### INPUT RECORDS
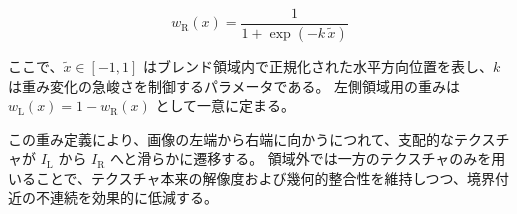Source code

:\begin{equation}
  w_{\mathrm{R}}(x) = \frac{1}{1 + \exp\!\left(-k\,\tilde{x}\right)}
  \label{eq:sigmoid_weight}
\end{equation}

ここで、$\tilde{x} \in [-1,1]$ はブレンド領域内で正規化された水平方向位置を表し、$k$ は重み変化の急峻さを制御するパラメータである。
左側領域用の重みは $w_{\mathrm{L}}(x) = 1 - w_{\mathrm{R}}(x)$ として一意に定まる。

この重み定義により、画像の左端から右端に向かうにつれて、支配的なテクスチャが $I_{\mathrm{L}}$ から $I_{\mathrm{R}}$ へと滑らかに遷移する。
領域外では一方のテクスチャのみを用いることで、テクスチャ本来の解像度および幾何的整合性を維持しつつ、境界付近の不連続を効果的に低減する。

### WHAT THE TASK ASKS
Where a record above holds a picture, drop the picture and print the rest exactly.

### EXERCISE RESPONSE
Source code

:\begin{equation}
  w_{\mathrm{R}}(x) = \frac{1}{1 + \exp\!\left(-k\,\tilde{x}\right)}
  \label{eq:sigmoid_weight}
\end{equation}

ここで、$\tilde{x} \in [-1,1]$ はブレンド領域内で正規化された水平方向位置を表し、$k$ は重み変化の急峻さを制御するパラメータである。
左側領域用の重みは $w_{\mathrm{L}}(x) = 1 - w_{\mathrm{R}}(x)$ として一意に定まる。

この重み定義により、画像の左端から右端に向かうにつれて、支配的なテクスチャが $I_{\mathrm{L}}$ から $I_{\mathrm{R}}$ へと滑らかに遷移する。
領域外では一方のテクスチャのみを用いることで、テクスチャ本来の解像度および幾何的整合性を維持しつつ、境界付近の不連続を効果的に低減する。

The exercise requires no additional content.